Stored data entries
****************

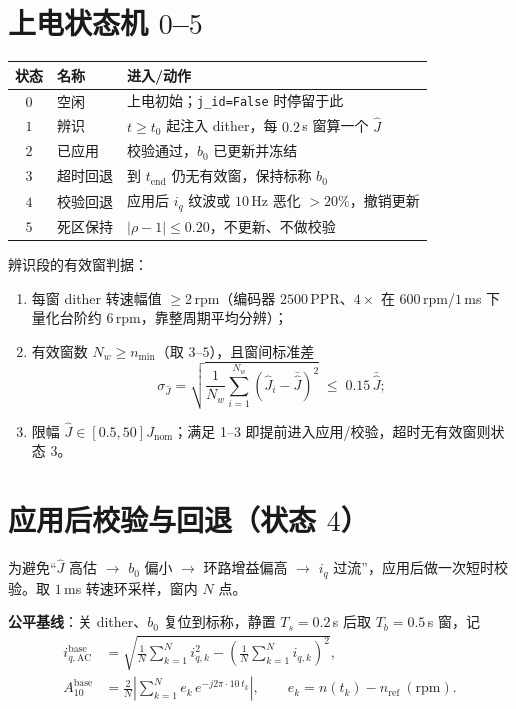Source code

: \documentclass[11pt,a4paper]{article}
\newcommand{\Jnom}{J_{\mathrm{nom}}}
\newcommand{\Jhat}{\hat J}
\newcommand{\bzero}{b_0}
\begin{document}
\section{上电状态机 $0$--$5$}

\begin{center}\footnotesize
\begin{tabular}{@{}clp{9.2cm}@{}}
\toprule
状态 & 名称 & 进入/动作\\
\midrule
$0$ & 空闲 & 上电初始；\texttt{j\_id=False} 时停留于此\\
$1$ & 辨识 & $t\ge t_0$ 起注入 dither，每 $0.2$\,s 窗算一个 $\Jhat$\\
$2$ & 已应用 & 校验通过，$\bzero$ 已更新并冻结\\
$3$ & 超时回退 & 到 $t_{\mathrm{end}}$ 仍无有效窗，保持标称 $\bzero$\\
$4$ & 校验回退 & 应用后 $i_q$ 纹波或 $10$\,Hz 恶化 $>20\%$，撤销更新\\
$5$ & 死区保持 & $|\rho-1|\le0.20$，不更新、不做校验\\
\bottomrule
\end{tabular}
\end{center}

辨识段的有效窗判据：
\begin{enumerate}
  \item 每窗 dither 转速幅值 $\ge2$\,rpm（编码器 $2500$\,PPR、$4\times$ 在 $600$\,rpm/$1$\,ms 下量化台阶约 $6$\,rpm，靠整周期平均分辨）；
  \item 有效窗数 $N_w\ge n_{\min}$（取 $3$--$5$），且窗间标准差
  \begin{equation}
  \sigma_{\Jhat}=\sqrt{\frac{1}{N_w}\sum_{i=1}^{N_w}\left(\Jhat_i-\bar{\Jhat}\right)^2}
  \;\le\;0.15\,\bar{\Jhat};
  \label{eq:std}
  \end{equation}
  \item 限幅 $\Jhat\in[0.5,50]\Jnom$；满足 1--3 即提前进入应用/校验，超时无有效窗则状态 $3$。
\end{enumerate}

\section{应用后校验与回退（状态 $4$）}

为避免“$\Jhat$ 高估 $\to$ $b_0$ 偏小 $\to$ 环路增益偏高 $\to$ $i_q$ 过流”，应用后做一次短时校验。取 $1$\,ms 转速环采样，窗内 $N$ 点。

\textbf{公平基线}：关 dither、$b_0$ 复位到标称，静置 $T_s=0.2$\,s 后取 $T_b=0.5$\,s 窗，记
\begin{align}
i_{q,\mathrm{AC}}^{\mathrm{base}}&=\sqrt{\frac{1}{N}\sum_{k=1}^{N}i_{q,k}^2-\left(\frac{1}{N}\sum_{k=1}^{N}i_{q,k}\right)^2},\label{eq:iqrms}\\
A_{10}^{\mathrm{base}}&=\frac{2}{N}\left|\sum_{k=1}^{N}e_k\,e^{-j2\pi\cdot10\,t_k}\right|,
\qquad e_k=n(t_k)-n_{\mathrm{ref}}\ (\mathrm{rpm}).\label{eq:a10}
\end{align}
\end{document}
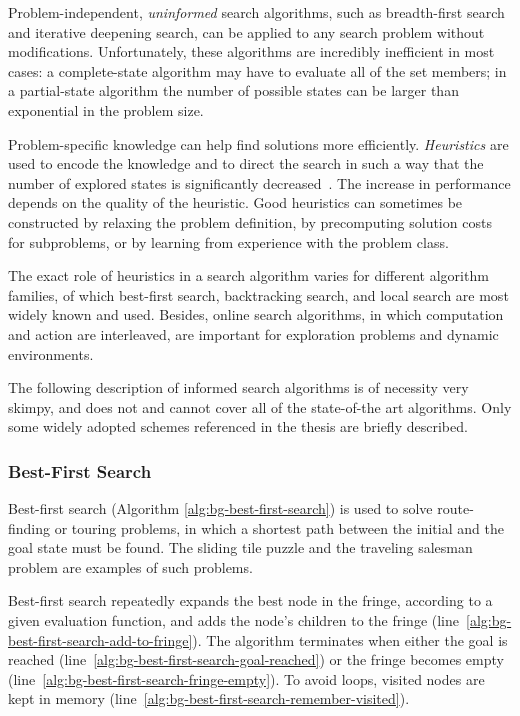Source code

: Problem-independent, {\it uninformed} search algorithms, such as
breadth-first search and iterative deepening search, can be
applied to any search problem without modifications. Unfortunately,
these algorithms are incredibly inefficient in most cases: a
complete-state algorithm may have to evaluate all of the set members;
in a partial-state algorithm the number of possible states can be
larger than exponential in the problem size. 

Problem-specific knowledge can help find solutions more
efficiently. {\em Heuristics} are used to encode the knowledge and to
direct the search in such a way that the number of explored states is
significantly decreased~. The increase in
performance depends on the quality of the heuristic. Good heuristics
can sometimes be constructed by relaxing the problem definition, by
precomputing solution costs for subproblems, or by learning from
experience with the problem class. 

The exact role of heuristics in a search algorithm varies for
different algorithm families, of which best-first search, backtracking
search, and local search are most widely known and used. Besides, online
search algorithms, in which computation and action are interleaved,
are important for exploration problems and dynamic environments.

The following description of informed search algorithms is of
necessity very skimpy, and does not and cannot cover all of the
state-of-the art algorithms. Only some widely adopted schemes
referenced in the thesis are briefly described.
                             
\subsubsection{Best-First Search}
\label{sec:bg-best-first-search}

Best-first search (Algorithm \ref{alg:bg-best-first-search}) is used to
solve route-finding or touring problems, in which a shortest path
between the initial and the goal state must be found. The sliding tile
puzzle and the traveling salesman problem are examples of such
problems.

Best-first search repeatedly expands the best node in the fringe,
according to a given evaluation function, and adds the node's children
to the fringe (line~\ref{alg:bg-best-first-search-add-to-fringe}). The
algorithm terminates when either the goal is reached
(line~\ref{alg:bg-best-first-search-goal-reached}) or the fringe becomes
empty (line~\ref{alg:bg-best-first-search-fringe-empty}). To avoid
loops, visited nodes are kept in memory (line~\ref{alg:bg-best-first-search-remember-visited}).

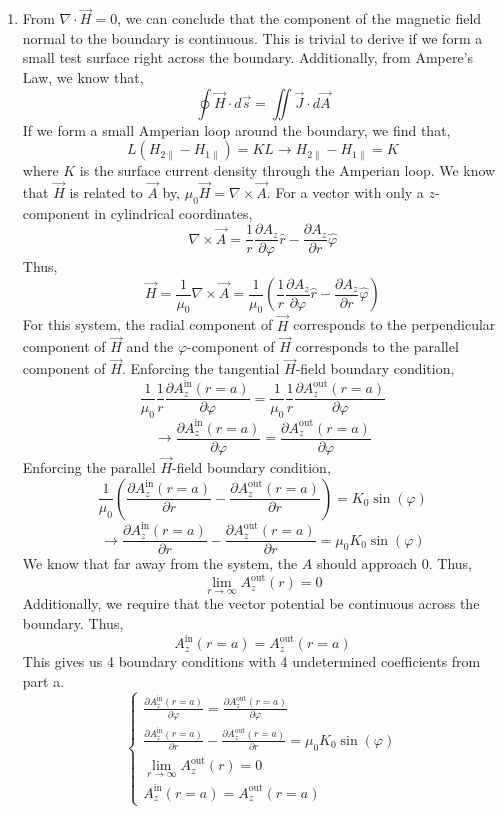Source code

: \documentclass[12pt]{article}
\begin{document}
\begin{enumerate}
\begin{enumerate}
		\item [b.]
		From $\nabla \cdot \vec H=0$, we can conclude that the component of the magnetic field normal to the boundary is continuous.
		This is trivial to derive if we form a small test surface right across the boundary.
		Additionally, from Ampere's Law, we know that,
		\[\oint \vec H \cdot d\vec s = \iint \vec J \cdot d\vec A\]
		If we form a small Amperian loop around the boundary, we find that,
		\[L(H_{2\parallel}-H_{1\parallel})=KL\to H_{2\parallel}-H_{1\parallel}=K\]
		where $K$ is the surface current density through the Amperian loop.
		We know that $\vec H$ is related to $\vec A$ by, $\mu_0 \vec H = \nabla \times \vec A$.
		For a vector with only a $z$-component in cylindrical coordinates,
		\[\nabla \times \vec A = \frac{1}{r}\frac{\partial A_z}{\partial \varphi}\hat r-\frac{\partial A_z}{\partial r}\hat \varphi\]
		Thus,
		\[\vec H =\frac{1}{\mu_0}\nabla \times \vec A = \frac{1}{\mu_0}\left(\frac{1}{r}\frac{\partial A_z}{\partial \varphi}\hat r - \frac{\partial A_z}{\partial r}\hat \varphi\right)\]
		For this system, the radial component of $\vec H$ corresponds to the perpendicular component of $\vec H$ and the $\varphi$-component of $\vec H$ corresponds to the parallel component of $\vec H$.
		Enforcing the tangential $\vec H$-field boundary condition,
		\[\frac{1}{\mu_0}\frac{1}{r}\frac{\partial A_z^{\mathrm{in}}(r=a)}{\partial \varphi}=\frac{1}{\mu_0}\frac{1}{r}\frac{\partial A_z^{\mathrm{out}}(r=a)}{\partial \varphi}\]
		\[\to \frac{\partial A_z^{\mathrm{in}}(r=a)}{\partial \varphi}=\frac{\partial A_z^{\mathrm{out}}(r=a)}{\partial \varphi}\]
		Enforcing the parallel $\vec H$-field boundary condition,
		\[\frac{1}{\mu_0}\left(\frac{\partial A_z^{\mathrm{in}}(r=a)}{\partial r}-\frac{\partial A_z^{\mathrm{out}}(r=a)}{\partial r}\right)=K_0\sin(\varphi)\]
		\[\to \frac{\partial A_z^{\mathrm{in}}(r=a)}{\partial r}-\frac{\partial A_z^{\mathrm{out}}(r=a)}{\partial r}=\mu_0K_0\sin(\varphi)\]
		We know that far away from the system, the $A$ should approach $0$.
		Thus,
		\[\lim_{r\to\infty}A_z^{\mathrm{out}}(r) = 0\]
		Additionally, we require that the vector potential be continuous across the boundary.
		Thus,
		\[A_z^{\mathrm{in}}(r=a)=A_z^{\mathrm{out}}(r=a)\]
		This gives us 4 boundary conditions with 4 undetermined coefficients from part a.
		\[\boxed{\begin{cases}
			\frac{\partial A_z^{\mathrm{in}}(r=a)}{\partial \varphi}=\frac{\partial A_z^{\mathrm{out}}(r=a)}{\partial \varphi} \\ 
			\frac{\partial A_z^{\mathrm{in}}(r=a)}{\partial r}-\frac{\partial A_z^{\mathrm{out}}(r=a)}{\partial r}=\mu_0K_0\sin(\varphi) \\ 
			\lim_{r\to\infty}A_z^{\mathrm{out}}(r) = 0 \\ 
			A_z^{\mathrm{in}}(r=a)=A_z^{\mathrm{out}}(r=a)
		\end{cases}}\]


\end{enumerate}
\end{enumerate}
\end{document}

****************

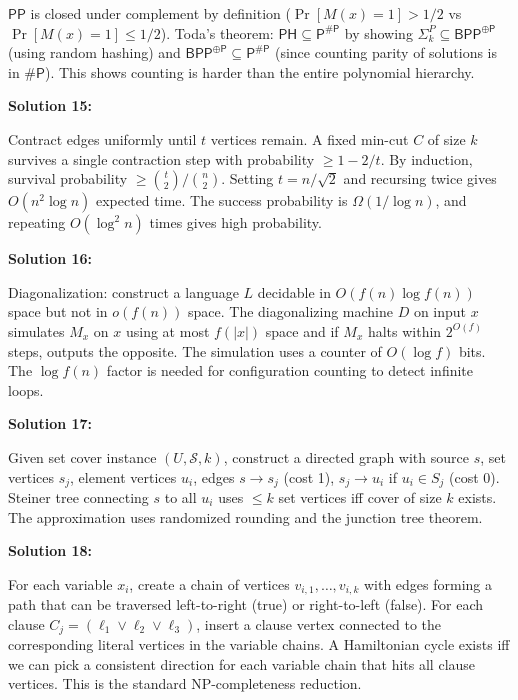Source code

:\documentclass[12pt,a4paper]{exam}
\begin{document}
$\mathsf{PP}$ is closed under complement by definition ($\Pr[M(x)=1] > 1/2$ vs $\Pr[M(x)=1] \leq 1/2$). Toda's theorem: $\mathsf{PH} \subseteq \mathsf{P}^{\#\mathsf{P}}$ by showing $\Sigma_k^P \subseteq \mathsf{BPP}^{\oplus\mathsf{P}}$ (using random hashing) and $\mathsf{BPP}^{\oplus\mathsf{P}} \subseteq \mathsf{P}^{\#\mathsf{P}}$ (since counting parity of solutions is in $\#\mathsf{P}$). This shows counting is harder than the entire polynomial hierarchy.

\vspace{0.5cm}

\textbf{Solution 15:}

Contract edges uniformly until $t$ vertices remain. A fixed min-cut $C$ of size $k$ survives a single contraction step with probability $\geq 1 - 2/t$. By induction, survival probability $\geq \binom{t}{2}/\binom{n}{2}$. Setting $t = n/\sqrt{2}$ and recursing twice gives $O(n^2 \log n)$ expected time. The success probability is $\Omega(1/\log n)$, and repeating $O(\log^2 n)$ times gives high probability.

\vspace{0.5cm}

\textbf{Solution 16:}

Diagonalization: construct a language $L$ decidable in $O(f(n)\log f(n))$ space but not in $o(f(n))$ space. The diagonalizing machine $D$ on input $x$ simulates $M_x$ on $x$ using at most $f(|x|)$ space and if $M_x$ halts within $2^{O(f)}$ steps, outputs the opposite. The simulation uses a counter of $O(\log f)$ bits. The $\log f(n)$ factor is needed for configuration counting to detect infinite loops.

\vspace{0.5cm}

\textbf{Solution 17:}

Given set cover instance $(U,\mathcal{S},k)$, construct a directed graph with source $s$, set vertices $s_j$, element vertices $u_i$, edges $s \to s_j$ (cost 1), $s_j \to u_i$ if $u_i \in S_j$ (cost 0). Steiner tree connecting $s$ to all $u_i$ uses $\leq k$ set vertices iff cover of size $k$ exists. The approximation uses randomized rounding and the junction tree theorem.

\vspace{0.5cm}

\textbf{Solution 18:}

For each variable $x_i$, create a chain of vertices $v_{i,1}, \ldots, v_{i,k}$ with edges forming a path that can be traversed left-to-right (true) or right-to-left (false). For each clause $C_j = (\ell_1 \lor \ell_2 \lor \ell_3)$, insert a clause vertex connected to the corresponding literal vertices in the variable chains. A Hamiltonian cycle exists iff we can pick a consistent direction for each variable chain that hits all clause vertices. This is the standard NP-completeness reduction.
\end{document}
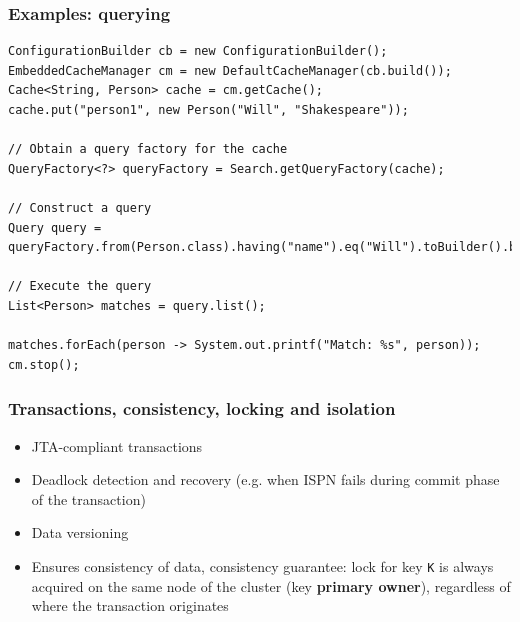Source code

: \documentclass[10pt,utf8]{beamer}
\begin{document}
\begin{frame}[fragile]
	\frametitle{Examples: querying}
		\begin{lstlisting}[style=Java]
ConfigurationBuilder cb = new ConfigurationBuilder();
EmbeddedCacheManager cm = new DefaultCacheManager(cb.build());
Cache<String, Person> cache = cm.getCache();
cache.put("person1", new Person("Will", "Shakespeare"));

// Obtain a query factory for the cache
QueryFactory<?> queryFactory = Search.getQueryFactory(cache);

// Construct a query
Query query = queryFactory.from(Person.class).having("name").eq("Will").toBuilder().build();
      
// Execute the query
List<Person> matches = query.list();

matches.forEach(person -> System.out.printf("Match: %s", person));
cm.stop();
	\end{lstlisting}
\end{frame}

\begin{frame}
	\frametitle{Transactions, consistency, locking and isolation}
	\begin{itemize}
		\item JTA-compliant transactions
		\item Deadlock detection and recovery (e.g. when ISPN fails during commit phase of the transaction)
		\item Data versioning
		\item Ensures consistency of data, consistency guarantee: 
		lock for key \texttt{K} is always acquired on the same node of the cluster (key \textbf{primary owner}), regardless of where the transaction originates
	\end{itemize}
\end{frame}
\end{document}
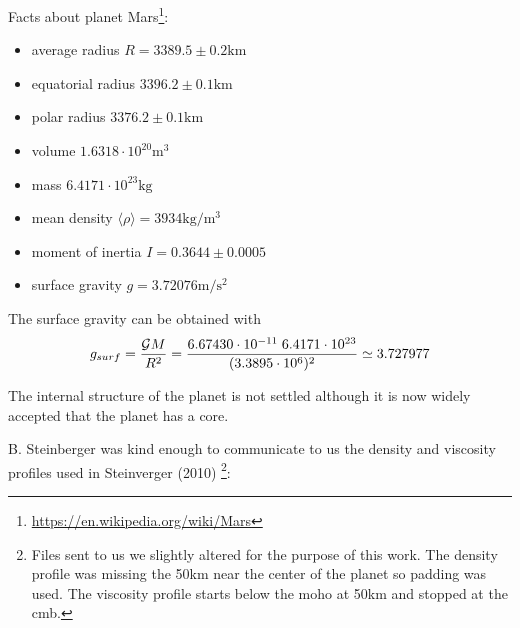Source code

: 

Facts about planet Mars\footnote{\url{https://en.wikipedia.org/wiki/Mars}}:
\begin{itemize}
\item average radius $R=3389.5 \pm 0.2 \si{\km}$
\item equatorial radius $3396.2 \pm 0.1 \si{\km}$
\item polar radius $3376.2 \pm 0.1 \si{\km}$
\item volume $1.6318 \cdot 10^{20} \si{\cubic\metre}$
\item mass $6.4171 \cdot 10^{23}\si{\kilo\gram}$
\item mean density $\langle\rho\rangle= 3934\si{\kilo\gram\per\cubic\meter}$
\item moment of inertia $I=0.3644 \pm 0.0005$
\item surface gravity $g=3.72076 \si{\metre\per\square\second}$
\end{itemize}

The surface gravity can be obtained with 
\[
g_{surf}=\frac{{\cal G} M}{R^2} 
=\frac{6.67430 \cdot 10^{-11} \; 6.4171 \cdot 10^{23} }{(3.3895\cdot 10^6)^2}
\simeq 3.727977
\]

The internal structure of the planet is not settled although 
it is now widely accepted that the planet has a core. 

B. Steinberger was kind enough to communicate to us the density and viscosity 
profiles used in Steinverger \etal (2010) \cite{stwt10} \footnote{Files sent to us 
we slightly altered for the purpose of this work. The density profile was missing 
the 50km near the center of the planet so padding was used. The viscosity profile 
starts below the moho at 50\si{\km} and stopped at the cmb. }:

****************

Prompt ▸ If a line in the records includes the string "goal", copy it.

Task solution ▸
between the initial and the goal state must be found. The sliding tile
algorithm terminates when either the goal is reached
(line~\ref{alg:bg-best-first-search-goal-reached}) or the fringe becomes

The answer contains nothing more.